Active Trading Blog

How to Build a Relative Volume Scanner

Traders are always on the lookout for stocks that are experiencing high volatility. One of the best ways to spot these stocks is by looking at trading volume, or the number of shares that are changing hands in a given time period.

Even better, traders can compare volume at any time against a baseline to look for unusual trading activity that could signal opportunity. Relative volume, as this is known, is widely used by traders to find stocks to trade, confirm trading setups, and more.

In this guide, we’ll explain the concepts behind relative volume and show you how to create a relative volume scanner with Scanz.

What is ‘Relative’ Volume?

Volume is simply the number of shares of a stock being traded in a given timeframe. This can provide some information about a stock’s liquidity, but absolute volume isn’t all that helpful on its own. The absolute trading volume around a popular stock like Apple will almost always be higher than the absolute volume around a penny stock. 

Instead, most traders care about relative volume. Relative volume is a ratio that compares trading volume in a current timeframe against average trading volume over a past timeframe. That way, traders can compare current trading activity around Apple against past trading activity around Apple, rather than against an unrelated stock.  

For example, relative volume might compare the number of shares of Apple being traded today to how many shares of Apple were traded on each of the past 10 days. If the resulting ratio is greater than one, it signals that more shares are being traded today than is normal for Apple stock.

Importantly, relative volume is flexible in what types of timeframes it can be applied to. You can compare a whole day’s trading volume to past days or, say, the volume in a 15-minute trading interval against earlier 15-minute intervals that day.

The Importance of Analyzing Volume

Relative volume is a key metric for stock traders because it provides information about what stocks are receiving attention from the market. Stocks that have high relative volume also typically have high volatility, which presents opportunities for day trading. Stocks that have low relative volume are probably not going to be ‘in play’ for most trading strategies.

In fact, in many trading strategies, relative volume plays a critical role. High relative volume around a breakout, for example, is typically a sign that the price movement is supported by the market. The same breakout with low relative trading volume might be more suspect and traders would need to be wary of a reversal.

Relative volume can also be useful in analyzing momentum stocks. If a stock is marching steadily upward with increasing volume, that’s a good sign that the momentum will continue. On the other hand, declining relative volume even as the price continues to increase can be a sign of slowing momentum and an impending reversal.  

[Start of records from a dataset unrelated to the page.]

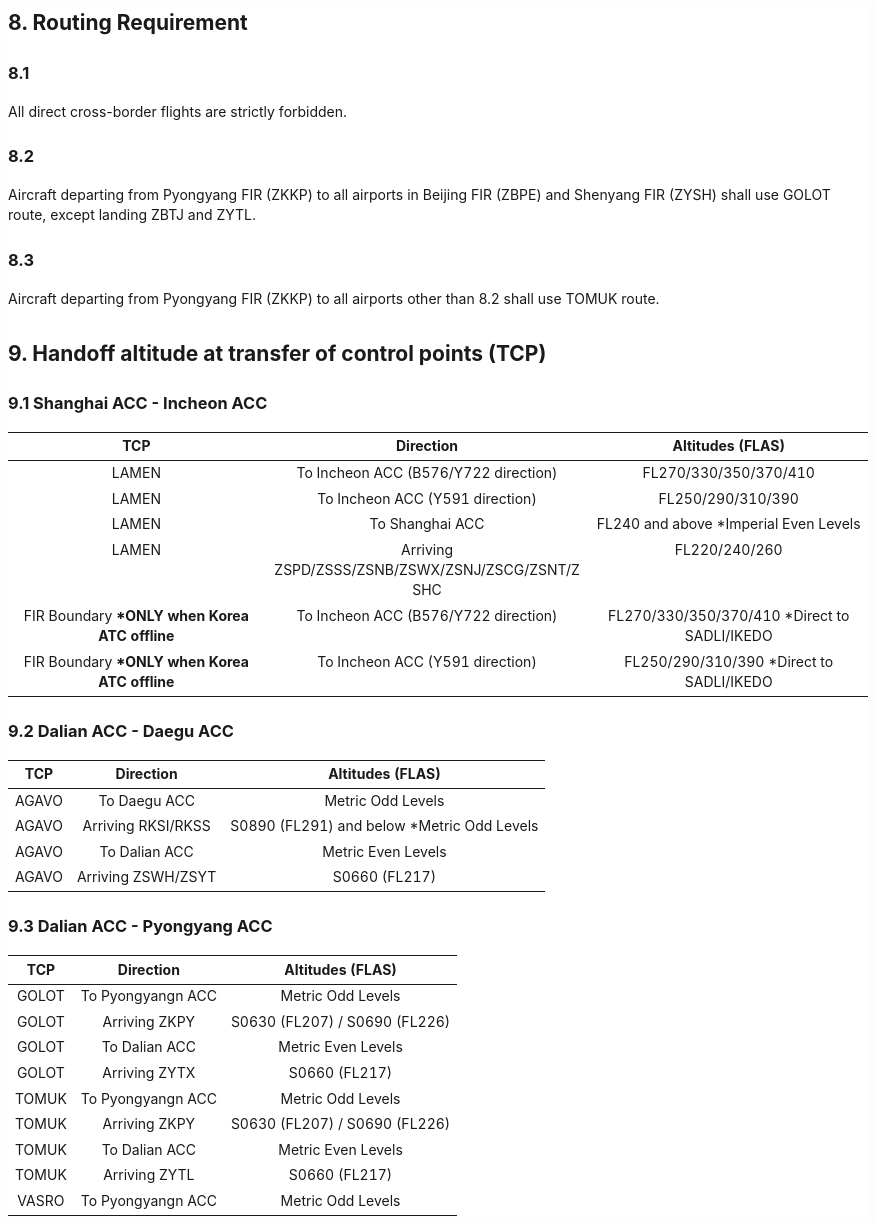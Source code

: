 ## 8. Routing Requirement

### 8.1

All direct cross-border flights are strictly forbidden.

### 8.2

Aircraft departing from Pyongyang FIR (ZKKP) to all airports in Beijing FIR (ZBPE) and Shenyang FIR (ZYSH) shall use GOLOT route, except landing ZBTJ and ZYTL.

### 8.3

Aircraft departing from Pyongyang FIR (ZKKP) to all airports other than 8.2 shall use TOMUK route.

## 9. Handoff altitude at transfer of control points (TCP)

### 9.1 Shanghai ACC - Incheon ACC

|                      TCP                       |                    Direction                     |               Altitudes (FLAS)                |
| :--------------------------------------------: | :----------------------------------------------: | :-------------------------------------------: |
|                     LAMEN                      |       To Incheon ACC (B576/Y722 direction)       |             FL270/330/350/370/410             |
|                     LAMEN                      |         To Incheon ACC (Y591 direction)          |               FL250/290/310/390               |
|                     LAMEN                      |                 To Shanghai ACC                  |    FL240 and above \*Imperial Even Levels     |
|                     LAMEN                      | Arriving ZSPD/ZSSS/ZSNB/ZSWX/ZSNJ/ZSCG/ZSNT/ZSHC |                 FL220/240/260                 |
| FIR Boundary **\*ONLY when Korea ATC offline** |       To Incheon ACC (B576/Y722 direction)       | FL270/330/350/370/410 \*Direct to SADLI/IKEDO |
| FIR Boundary **\*ONLY when Korea ATC offline** |         To Incheon ACC (Y591 direction)          |   FL250/290/310/390 \*Direct to SADLI/IKEDO   |

### 9.2 Dalian ACC - Daegu ACC

|  TCP  |     Direction      |              Altitudes (FLAS)               |
| :---: | :----------------: | :-----------------------------------------: |
| AGAVO |    To Daegu ACC    |              Metric Odd Levels              |
| AGAVO | Arriving RKSI/RKSS | S0890 (FL291) and below \*Metric Odd Levels |
| AGAVO |   To Dalian ACC    |             Metric Even Levels              |
| AGAVO | Arriving ZSWH/ZSYT |                S0660 (FL217)                |

### 9.3 Dalian ACC - Pyongyang ACC

|  TCP  |     Direction     |       Altitudes (FLAS)        |
| :---: | :---------------: | :---------------------------: |
| GOLOT | To Pyongyangn ACC |       Metric Odd Levels       |
| GOLOT |   Arriving ZKPY   | S0630 (FL207) / S0690 (FL226) |
| GOLOT |   To Dalian ACC   |      Metric Even Levels       |
| GOLOT |   Arriving ZYTX   |         S0660 (FL217)         |
| TOMUK | To Pyongyangn ACC |       Metric Odd Levels       |
| TOMUK |   Arriving ZKPY   | S0630 (FL207) / S0690 (FL226) |
| TOMUK |   To Dalian ACC   |      Metric Even Levels       |
| TOMUK |   Arriving ZYTL   |         S0660 (FL217)         |
| VASRO | To Pyongyangn ACC |       Metric Odd Levels       |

How to Build a Relative Volume Scanner

Building a relative volume scanner in Scanz is a fast and easy way to identify trading opportunities. As we noted, stocks with high relative volume are often experiencing high price volatility and may be in the midst of a trading setup that is strongly supported by market activity.

There are two ways to build a relative volume scanner in Scanz: using the Breakouts Scanner and using the Pro Scanner. We’ll show you how to use both.

Using the Breakouts Scanner

The Breakouts Scanner is designed to quickly surface stocks that are trading with higher than average volume. In the Volume Breakouts menu, simply choose a timeframe to compare the day’s volume against. The results will show all stocks that have a higher trading volume in the current session compared to the average daily volume over a selected number of previous days.

Relative Volume - Breakouts Scanner

The Breakouts Scanner includes stocks that are trading with low absolute volume by default. However, you can set a minimum volume threshold using the Filters menu. For most mid- and large-cap stocks, an absolute volume threshold of 500,000 shares is typically a good cutoff.

Another way to use the Breakouts Scanner to your advantage is to also search for price breakouts. That way, you can quickly see what stocks are setting new highs or lows on strong trading volume – a sign of support from the market.

Relative Volume - Price and Volume Breakouts

Using the Pro Scanner

The Pro Scanner gives you more granular control over the timeframes you are comparing when considering relative volume. For example, with the Pro Scanner, you can look for stocks with an average trading volume over the past five days that is greater than the average trading volume over the past 30 days:

5 DAY AVG VOLUME is greater than ANALYTIC 30 DAY AVG VOLUME


Relative Volume - Pro Scanner

You can also specify that the five-day average volume is greater by a specific amount, like 10%. It’s also a good idea to specify a minimum absolute volume cutoff to avoid stocks that trade with low liquidity:

5 DAY AVG VOLUME is greater than ANALYTIC 30 DAY AVG VOLUME by 10% AND More

AND

DAY’S VOLUME is greater than or equal to VALUE 500,000

Relative Volume - Pro Scanner 2
Relative Volume - Pro Scanner Results

Importantly, using the Pro Scanner also enables you to combine a relative volume scan with other types of scans. So, if you already have a momentum stock screener, for example, you can add relative volume into that scan to only look for momentum stocks that are trading on strong volume.

Conclusion

Analyzing relative volume is a good way to find potential trading opportunities and confirm some types of trading setups like price breakouts. Using Scanz, it’s easy to create a relative volume scanner with either the Breakouts Scanner or Pro Scanner modules.